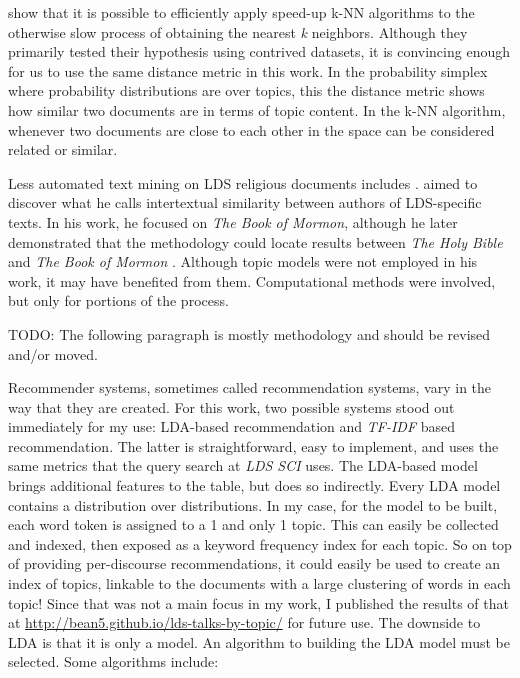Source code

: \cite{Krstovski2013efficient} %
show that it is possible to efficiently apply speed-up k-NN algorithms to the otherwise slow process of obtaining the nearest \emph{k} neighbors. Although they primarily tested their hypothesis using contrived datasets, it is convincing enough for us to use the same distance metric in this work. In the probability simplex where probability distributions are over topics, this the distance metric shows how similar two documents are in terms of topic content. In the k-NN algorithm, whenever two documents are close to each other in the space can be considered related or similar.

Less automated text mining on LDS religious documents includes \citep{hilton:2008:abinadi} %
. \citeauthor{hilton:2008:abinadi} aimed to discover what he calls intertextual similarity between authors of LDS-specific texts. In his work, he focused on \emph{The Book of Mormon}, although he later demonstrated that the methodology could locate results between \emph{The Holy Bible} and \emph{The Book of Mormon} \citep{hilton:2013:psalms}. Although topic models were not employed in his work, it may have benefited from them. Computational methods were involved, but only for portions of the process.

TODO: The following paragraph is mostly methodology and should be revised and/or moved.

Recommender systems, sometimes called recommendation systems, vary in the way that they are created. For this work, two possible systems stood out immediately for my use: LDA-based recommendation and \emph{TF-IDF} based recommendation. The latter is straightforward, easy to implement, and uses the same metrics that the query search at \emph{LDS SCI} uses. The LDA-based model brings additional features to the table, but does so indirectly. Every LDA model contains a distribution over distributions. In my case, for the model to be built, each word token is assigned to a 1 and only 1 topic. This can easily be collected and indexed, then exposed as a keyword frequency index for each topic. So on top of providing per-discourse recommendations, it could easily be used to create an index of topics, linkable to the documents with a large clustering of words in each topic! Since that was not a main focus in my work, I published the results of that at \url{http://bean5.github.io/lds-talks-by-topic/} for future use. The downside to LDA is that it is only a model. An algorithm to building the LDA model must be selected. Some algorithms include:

::::

For each line of the entries that contains the word "abinadi", make a copy.

• **EXERCISE ANSWER**
Less automated text mining on LDS religious documents includes \citep{hilton:2008:abinadi} %
. \citeauthor{hilton:2008:abinadi} aimed to discover what he calls intertextual similarity between authors of LDS-specific texts. In his work, he focused on \emph{The Book of Mormon}, although he later demonstrated that the methodology could locate results between \emph{The Holy Bible} and \emph{The Book of Mormon} \citep{hilton:2013:psalms}. Although topic models were not employed in his work, it may have benefited from them. Computational methods were involved, but only for portions of the process.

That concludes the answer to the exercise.